HOOK AND FUR
By Bob Brown
Our recent bout of hot weather affected all of us in some way or another. One of the effects was a downturn in fishing success and fishing in general.
During hot weather, fish appear to lose their appetites and will move into areas where water temperatures are cooler and oxygen levels are more to their liking. Warm water holds less oxygen fish need. In July and August, it’s not uncommon for water levels in rivers and streams to be low and clear, and because of those conditions, many anglers switch to early-morning and late-afternoon fishing, using smaller baits, lures and lighter gear.

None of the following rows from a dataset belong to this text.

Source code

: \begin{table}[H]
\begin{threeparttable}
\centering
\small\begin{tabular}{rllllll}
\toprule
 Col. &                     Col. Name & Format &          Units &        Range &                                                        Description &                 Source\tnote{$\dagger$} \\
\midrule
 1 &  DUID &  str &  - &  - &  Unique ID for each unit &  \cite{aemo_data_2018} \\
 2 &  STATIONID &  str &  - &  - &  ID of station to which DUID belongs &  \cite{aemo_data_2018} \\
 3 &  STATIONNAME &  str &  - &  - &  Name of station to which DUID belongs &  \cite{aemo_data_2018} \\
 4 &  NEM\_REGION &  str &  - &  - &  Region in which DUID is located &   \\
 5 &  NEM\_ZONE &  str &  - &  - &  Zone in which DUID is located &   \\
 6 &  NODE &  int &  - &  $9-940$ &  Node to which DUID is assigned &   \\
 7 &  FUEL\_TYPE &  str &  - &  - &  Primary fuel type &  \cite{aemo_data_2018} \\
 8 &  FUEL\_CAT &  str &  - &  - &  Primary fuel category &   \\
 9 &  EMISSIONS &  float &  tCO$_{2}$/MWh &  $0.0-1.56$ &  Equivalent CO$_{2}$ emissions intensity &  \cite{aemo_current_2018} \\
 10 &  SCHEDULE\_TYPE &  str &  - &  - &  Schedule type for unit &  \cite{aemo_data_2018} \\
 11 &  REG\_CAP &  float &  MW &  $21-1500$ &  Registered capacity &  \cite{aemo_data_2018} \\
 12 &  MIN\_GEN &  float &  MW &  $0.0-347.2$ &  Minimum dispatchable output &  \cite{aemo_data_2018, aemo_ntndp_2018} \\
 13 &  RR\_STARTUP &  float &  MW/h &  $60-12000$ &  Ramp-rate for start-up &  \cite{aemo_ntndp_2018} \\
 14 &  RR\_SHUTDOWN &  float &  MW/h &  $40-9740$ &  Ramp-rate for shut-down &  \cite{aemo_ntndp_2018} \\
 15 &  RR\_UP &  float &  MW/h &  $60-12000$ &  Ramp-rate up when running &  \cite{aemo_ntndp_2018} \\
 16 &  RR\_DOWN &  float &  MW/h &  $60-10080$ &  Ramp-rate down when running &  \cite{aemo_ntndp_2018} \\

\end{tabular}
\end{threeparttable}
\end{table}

Bob Jensen, featured writer for several North American outdoor tabloids, said in an article, “Fish in Rivers During Hot Weather”, the theory of using small lures and baits during really hot weather is that fish metabolism slows down with heat the same as it does with cold. When water temperatures climb to the upper 70s, fish are not nearly as active as they are in 50 to 60-degree water. Fish are cold-blooded creatures, meaning they adjust their activities according to body temperatures, which are tied to water temperatures.
Jensen also said rivers are productive for several reasons, such as fish in rivers are constantly dealing with current. Swimming against currents and exerting energy just to hold their position, they are exercising 24 hours a day and must eat frequently to maintain energy levels. Fish that are eating aggressively and frequently may be less cautious and apt to hit most baits presented to them.
Since river fish will frequently bite better in the summer than lake fish, they should be easier to catch?, but there are some things to keep in mind. Although river fish eat more often, they usually go for smaller meals; therefore, smaller baits will usually be better. Baits that resemble crawfish or minnows in color will be good in rivers, but if the fish are hungry almost any color will work.
River fish are aware meals come from upstream. Injured minnows, crawdads and bugs will float downstream, so hungry fish will usually face upstream, watching for their next meal. Because of this, it is important anglers cast bait upstream so it will wash downstream into the fish’s face. Floating bait around rocks and logs can be productive, but be prepared to lose gear. Fish will lurk near objects that break the current, and when a meal floats by, the fish will grab it and then dart back to its original position on the edge of the current.
Remember, fish don’t like bright sun light, so fish in shaded areas when possible. As always, there are no guarantees when it comes to fishing, but some fishing is better than no fishing.